Outhouses... and my Mother and Bruce's first visit to Mexico

The first time my mother and her husband Bruce visited us was in April 2004 during a week long monsoon, although monsoon season is from late June until August...  When they were planning the visit, my mother said, "I want to visit your in-law's ranch."   Well, that idea horrified me. Why?
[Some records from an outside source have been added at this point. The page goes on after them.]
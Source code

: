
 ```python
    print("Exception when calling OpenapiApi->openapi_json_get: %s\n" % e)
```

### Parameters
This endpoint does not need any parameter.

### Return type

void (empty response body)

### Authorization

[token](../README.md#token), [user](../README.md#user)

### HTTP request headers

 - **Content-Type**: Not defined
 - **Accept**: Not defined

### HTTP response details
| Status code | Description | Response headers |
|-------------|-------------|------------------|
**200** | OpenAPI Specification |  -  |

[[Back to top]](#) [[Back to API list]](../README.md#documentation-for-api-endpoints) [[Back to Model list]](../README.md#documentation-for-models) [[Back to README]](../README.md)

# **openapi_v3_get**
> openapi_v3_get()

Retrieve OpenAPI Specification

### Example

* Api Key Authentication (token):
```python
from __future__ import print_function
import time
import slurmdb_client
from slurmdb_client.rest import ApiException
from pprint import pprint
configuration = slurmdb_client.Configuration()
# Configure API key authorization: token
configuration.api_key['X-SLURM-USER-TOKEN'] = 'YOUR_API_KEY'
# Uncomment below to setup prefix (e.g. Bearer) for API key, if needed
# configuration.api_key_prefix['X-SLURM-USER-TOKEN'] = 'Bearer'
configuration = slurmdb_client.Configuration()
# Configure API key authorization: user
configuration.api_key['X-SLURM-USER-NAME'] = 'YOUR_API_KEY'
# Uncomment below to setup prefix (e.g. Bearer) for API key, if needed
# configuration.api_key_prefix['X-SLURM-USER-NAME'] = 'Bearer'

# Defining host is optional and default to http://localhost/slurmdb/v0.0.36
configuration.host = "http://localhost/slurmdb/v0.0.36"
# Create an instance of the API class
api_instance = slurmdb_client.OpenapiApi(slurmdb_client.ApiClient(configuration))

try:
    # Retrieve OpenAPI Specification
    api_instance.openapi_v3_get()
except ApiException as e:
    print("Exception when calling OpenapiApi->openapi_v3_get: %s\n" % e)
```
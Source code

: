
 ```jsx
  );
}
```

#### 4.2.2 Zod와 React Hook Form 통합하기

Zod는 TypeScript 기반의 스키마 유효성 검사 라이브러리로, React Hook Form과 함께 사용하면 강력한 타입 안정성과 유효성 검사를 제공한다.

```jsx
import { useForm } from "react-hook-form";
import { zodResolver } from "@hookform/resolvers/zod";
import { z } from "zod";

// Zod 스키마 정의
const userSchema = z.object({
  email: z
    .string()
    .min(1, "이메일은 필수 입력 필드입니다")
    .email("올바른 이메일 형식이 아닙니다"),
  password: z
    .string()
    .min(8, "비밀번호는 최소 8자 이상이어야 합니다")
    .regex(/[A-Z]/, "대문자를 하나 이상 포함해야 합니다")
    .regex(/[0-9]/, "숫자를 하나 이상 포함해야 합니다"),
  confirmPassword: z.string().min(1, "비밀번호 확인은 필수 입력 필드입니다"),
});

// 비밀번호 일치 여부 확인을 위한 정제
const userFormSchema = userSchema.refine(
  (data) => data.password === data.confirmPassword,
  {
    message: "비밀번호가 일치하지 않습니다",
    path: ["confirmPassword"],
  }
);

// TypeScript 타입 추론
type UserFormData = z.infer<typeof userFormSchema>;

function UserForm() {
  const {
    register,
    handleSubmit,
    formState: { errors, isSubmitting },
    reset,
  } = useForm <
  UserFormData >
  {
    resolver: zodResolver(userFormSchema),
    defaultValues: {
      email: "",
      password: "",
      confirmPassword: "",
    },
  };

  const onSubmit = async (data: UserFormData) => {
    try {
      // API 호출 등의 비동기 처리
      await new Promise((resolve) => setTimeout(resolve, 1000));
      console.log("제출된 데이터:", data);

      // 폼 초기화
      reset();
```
Because the world she was about to enter was so far from her personal experience.  I spent days worrying about her response towards a kitchen with a dirt floor and a bathroom without a light, without a tank for flushing and without a door; the bathroom and the shower had curtains...  I said to myself, but you love the kitchen with the dirt floor and you accepted the bathroom (outhouse).  But, I also understood that I am much more flexible than other people, I accept and address realities others prefer ignoring...  Plus, my mother leans towards material comfort and almost excessive hygiene and order...  I couldn't forget how she had responded when I told her that, if I returned to New Jersey, I would be returning with my Mexican wife.  I couldn't forget the explosion in my mother's old kitchen in 1997 when the conversation arose about my new girlfriend being Puerto Rican, how her best friend Judy began singing the song Maria from Westside Story, the both of them dancing a jig and then Judy accusing me of dating the Puerto Rican woman as a rebellion against my family, you do it for the effect to create a reaction to create conflict, not unlike my Aunt Esta's accusation 9 years later.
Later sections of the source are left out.